RECORDS SUPPLIED:
○ ○ ○ ○ ○ ○ ○

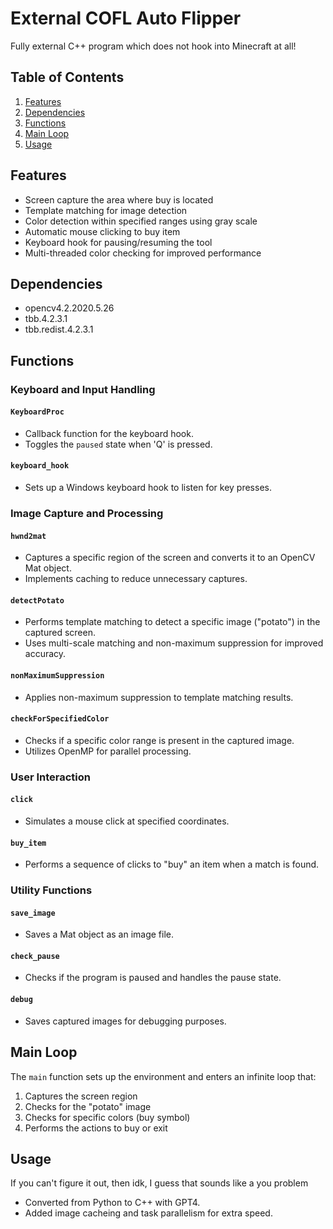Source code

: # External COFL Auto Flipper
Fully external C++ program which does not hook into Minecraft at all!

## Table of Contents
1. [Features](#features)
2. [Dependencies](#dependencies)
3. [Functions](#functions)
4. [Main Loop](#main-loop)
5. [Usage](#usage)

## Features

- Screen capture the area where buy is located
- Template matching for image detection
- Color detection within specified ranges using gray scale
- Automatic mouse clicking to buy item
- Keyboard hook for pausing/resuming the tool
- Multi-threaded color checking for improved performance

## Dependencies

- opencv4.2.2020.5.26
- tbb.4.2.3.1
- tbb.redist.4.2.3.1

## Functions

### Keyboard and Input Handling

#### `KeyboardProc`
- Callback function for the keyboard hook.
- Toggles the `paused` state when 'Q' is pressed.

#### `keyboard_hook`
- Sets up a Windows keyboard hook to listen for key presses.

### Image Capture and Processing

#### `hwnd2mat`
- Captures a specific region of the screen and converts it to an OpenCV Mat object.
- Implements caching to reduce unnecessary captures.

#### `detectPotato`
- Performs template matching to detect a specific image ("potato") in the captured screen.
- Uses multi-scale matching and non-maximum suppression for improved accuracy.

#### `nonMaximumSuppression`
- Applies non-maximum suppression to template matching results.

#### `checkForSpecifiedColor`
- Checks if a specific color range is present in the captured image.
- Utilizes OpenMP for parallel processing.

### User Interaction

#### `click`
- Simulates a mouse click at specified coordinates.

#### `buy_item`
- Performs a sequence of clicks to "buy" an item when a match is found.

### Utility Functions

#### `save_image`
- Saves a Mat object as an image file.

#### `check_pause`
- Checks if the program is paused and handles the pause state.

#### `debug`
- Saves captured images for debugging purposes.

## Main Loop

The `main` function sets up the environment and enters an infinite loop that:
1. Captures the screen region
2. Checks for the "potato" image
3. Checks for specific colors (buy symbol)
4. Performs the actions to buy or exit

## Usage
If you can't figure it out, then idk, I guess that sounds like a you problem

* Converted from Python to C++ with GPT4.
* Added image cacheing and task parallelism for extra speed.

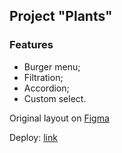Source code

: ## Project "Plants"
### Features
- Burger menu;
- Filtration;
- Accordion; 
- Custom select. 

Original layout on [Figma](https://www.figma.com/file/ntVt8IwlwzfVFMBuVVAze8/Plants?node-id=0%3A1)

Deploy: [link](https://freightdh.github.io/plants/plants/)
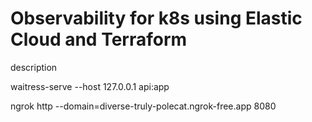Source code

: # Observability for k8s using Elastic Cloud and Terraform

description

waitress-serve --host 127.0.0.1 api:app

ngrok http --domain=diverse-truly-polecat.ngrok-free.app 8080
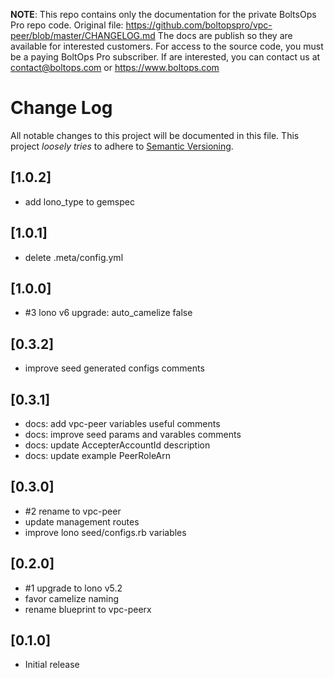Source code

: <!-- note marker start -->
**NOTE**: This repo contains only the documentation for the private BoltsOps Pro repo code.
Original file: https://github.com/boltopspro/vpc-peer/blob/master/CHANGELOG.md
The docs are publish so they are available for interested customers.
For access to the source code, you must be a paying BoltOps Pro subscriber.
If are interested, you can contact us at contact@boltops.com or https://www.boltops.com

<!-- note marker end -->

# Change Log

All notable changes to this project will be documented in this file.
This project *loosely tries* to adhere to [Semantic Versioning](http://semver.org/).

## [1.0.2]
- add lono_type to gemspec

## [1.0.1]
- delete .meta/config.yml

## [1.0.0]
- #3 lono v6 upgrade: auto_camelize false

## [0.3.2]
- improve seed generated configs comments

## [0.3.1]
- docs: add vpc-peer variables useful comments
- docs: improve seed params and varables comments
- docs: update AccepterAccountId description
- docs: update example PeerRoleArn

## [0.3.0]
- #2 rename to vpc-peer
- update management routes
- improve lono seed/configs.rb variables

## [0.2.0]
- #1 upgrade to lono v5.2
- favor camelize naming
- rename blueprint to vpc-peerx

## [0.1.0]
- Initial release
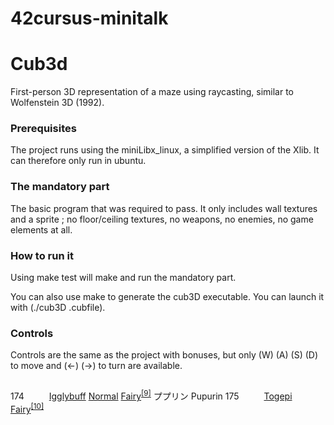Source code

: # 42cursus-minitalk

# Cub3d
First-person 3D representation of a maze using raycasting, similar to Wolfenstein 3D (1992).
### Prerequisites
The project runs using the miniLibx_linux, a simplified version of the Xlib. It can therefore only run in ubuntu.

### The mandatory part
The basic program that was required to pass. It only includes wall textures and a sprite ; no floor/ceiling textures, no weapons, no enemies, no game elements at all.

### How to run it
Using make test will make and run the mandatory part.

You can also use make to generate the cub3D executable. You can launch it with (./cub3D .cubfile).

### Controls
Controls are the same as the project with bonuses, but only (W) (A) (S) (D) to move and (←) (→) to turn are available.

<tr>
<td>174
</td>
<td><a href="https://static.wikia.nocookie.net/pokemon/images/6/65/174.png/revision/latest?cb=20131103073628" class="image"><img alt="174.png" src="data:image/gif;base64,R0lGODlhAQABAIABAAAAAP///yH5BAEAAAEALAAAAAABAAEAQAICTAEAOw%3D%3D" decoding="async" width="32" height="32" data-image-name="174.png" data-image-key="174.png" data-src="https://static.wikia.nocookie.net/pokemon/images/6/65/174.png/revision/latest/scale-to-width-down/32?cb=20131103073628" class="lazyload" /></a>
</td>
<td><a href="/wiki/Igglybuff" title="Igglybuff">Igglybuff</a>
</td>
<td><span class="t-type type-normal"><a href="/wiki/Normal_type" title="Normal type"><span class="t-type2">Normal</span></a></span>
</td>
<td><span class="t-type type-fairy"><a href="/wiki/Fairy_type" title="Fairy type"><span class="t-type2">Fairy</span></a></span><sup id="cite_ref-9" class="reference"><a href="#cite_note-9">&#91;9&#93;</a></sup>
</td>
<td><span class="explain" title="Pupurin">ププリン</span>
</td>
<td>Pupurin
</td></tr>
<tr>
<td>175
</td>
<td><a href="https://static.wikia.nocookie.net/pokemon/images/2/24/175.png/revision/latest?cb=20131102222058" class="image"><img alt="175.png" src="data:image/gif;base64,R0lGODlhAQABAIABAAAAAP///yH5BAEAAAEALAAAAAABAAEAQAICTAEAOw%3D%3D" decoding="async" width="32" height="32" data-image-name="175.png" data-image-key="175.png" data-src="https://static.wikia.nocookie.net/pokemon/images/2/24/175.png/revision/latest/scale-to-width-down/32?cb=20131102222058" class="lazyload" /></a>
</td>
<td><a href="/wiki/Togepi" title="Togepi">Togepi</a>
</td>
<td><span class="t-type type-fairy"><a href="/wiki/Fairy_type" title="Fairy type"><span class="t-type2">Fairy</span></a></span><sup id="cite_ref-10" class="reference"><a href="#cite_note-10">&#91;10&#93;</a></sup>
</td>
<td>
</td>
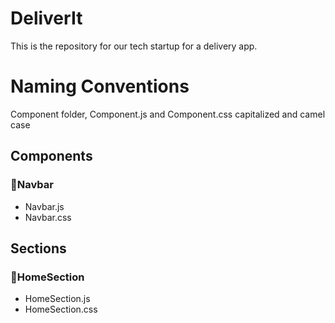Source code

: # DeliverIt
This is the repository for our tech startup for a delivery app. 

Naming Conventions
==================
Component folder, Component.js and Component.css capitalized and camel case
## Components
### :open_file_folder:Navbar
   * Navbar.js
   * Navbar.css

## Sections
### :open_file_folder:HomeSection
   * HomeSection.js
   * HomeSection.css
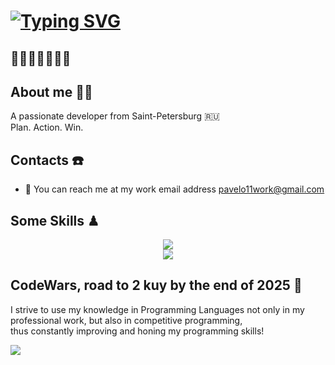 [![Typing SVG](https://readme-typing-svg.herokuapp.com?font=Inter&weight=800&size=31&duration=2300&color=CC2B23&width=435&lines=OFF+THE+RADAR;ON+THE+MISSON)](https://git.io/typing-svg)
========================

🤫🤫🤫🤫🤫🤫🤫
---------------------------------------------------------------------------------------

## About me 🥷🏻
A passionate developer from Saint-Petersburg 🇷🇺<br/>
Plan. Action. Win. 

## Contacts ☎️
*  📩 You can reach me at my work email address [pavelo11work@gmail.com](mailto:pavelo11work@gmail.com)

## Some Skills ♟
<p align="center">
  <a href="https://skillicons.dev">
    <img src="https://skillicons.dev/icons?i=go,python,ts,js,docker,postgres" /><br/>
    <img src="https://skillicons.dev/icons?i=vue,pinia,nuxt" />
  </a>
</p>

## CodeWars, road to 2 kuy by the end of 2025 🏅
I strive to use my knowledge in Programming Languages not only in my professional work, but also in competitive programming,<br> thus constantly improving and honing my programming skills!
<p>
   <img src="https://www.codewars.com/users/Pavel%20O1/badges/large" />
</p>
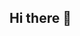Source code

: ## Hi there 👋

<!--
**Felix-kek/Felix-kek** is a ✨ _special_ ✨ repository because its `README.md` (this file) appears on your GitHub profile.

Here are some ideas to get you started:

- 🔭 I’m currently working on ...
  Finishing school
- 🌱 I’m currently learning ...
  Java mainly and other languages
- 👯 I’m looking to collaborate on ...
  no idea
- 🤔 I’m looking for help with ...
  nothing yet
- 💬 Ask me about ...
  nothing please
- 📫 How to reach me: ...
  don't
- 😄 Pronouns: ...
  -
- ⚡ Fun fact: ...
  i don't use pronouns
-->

○ ○ ○ ○ ○ ○ ○

TRY IT:
Return every line above where "detection" appears.

OUTPUT OF THE TASK:
- Template matching for image detection
- Color detection within specified ranges using gray scale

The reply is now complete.